Functional programming in Gallina

Warning

TCPA’s home page recommends newcomers to start with a tutorial or book. The present lecture notes are such a texbook, one which is meant to be progressive and self-contained. So if you wonder about something, check out the index (top right and bottom right of every page).

It is counter-productive to look for things online by default: doing so will keep you insecure in your knowledge, forever depending on others. Also, most of the time, online things

  • use terms you do not know yet, and/or
  • use shortcuts without explaining what they cut short,

and then what.

Use the lecture notes as a firm point to lift your programming and proving world and to acquire an actionable knowledge in which you feel secure and with which you can move forward safely, independently, powerfully, and beautifully.

That being said, if you find that something is missing in the lecture notes, by all means contact the lecturer: he will diligently add what is missing.

Goal

The goal of this lecture note is to establish a zone of comfort regarding functional programming in Gallina, tCPA’s resident programming language.

Resources

Three windows

Edit the accompanying file:

Under the assumption that (setq proof-three-window-mode-policy 'hybrid) is lying somewhere in one’s .emacs file , one should be editing this Gallina file with 3 windows:

  • on the left, the window corresponding to one’s .v file;
  • on the top right, the goal window which one will use when proving things; and
  • on the bottom right, the response window that one will use when programming and when reading error messages.

We can split the left window any way we like (C-x 2 for example, to have a multiple view of our .v file, and then C-x 0 to eliminate the current window; or C-x 1 to edit our file with the full screen). At any point, typing C-c C-l brings us back to the canonical three windows.

Warning

Occasionally, Proof General might appear as it is confused. Then one should go back to the theorem or lemma one is proving, and continue from there.

TCPA’s toplevel loop

One interacts with tCPA through a series of toplevel forms in the file that is edited in the left window. Each of these toplevel forms is ended with a period:

<toplevel-forms> ::= {<toplevel-form>.}*

<toplevel-form> ::= Compute <expression>
                  | Check <expression>
                  | <definition>

<definition> ::= Definition <identifier> { : <type> }? := <expression>
               | Inductive <identifier> { : <type> }? := ...
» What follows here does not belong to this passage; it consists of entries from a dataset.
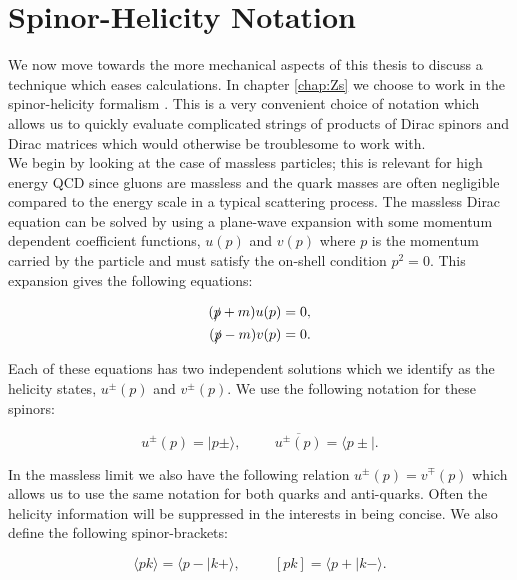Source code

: \section{Spinor-Helicity Notation}
	\label{sec:SpinorHelicity}

	We now move towards the more mechanical aspects of this thesis to discuss a technique which eases calculations.
	In chapter \ref{chap:Zs} we choose to work in the spinor-helicity formalism \cite{Dixon:1996wi,CBO9781107706620A004}.
	This is a very convenient choice of notation which allows us to quickly evaluate complicated strings of products of
	Dirac spinors and Dirac matrices which would otherwise be troublesome to work with.\\We begin by looking at the case
	of massless particles; this is relevant for high energy QCD since gluons are massless and the quark masses are often
	negligible compared to the energy scale in a typical scattering process.  The massless Dirac equation can be solved
	by using a plane-wave expansion with some momentum dependent coefficient functions, $u(p)$ and $v(p)$ where $p$ is the
	momentum carried by the particle and must satisfy the on-shell condition $p^2=0$.  This expansion gives the following
	equations:

	\begin{align}
	\begin{split}
		(\slashed p + m)u(p) = 0, \\
		(\slashed p - m)v(p) = 0.
	\end{split}
	\end{align}

	Each of these equations has two independent solutions which we identify as the helicity states, $u^\pm(p)$ and $v^\pm(p)$.
	We use the following notation for these spinors:

	\begin{equation}
		u^\pm(p) = \mid p\pm\rangle, \hspace{1cm} \overline{u^\pm(p)} = \langle p\pm\mid.
	\end{equation}

	In the massless limit we also have the following relation $u^\pm(p) = v^\mp(p)$ which allows us to use the same notation for both
	quarks and anti-quarks.  Often the helicity information will be suppressed in the interests in being concise.  We also define the
	following spinor-brackets:

	\begin{equation}
		\langle pk\rangle = \langle p-\mid k+\rangle, \hspace{1cm} [pk] = \langle p+\mid k-\rangle.
	\end{equation}

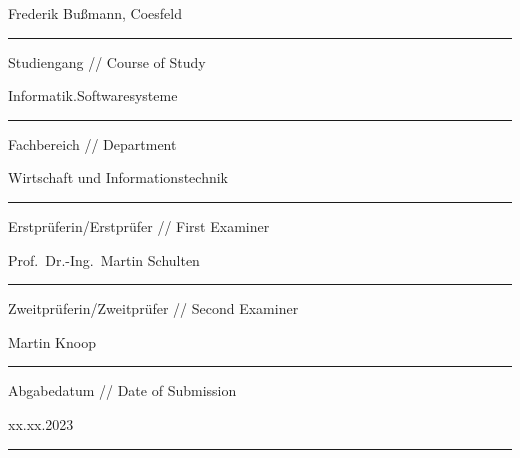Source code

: \begin{titlepage}
        \vskip 0.03cm

        \begingroup
        \fontsize{12pt}{14pt}\selectfont
        Frederik Bußmann, Coesfeld
        \endgroup

        \vskip -0.05cm

        \noindent\rule{14cm}{0.4pt}

        \vskip 0.13cm

        \begingroup
        \fontsize{8pt}{6pt}\selectfont
        Studiengang // Course of Study
        \endgroup

        \vskip 0.03cm

        \begingroup
        \fontsize{12pt}{14pt}\selectfont
        Informatik.Softwaresysteme
        \endgroup

        \vskip -0.05cm

        \noindent\rule{14cm}{0.4pt}

        \vskip 0.13cm

        \begingroup
        \fontsize{8pt}{6pt}\selectfont
        Fachbereich // Department
        \endgroup

        \vskip 0.03cm

        \begingroup
        \fontsize{12pt}{14pt}\selectfont
        Wirtschaft und Informationstechnik
        \endgroup

        \vskip -0.05cm

        \noindent\rule{14cm}{0.4pt}

        \vskip 0.13cm

        \begingroup
        \fontsize{8pt}{6pt}\selectfont
        Erstprüferin/Erstprüfer // First Examiner
        \endgroup

        \vskip 0.03cm

        \begingroup
        \fontsize{12pt}{14pt}\selectfont
        Prof.\ Dr.-Ing.\ Martin Schulten
        \endgroup

        \vskip -0.05cm

        \noindent\rule{14cm}{0.4pt}

        \vskip 0.13cm

        \begingroup
        \fontsize{8pt}{6pt}\selectfont
        Zweitprüferin/Zweitprüfer // Second Examiner
        \endgroup

        \vskip 0.03cm

        \begingroup
        \fontsize{12pt}{14pt}\selectfont
        Martin Knoop
        \endgroup

        \vskip -0.05cm

        \noindent\rule{14cm}{0.4pt}

        \vskip 0.13cm

        \begingroup
        \fontsize{8pt}{6pt}\selectfont
        Abgabedatum // Date of Submission
        \endgroup

        \vskip 0.03cm

        \begingroup
        \fontsize{12pt}{14pt}\selectfont
        xx.xx.2023
        \endgroup

        \vskip -0.05cm

        \noindent\rule{14cm}{0.4pt}
    \restoregeometry
\end{titlepage}
\clearpage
<expression> ::= <natural-number>
               | <boolean>
               | <identifier>
               | <expression> <expression>
               | fun <identifier> { : <type> }? => <expression>
               | (<expression>, <expression>)
               | ...

<natural-number> ::= 0 | 1 | 2 | ...

<boolean> ::= true | false

Like OCaml, Gallina provides syntactic sugar in the form of infix notations for arithmetic operations. So for example,

  • for all expressions e1 and e2, the expression e1 + e2 is syntactic sugar for the nested application plus e1 e2, where plus denotes the addition function, which is implemented as fun n1 : nat => fun n2 : nat => ...;
  • likewise, for all expressions e1 and e2, the nested application minus e1 e2 is syntactically sugared as e1 - e2 and the nested application mult e1 e2 is syntactically sugared as e1 * e2, etc.
Pablito: Syntactic sugar?
Bong-sun: It means “short-hand notation”.
Dana: For example, e1 + e2 and plus e1 e2 are parsed into the same abstract-syntax tree.
Alfrothul: So they really mean the same.
Halcyon: The term is due to Peter Landin.

The Check command

Check is given an argument and is used at the toplevel to ask tCPA about the type of this argument.

For example, let us issue the command:

Check true.

The effect of this command is that the *response* window now contains:

true
     : bool

This contents manifests that true has type bool.

Likewise, one can check that 42 has type nat.

Anton: Actually, plus is an alias for Nat.add.
Pablito: How do you know?
Anton: I evaluated Check plus.
Pablito: Ah.
Anton (helpfully): So addition is implemented with a function add.
Pablito: And this function add is defined in the library Nat, I get it.

The Compute command

Compute is given an argument and is used at the toplevel to ask tCPA to compute this argument.

For example, let us issue the command:

Compute (123 + 321).

The effect of this command is that the *response* window now contains:

= 444
: nat

Likewise, one can compute 6 * 9, which actually yields 54 in base 10.

Halcyon: What is this? A hitch-hiker guide?

Example of inductive definition: natural numbers

For example, natural numbers are predefined in base 1 and represented as Peano numbers:

Inductive nat :=
  O : nat
| S : nat -> nat

where “predefined” means “already defined in tCPA’s arithmetic library”.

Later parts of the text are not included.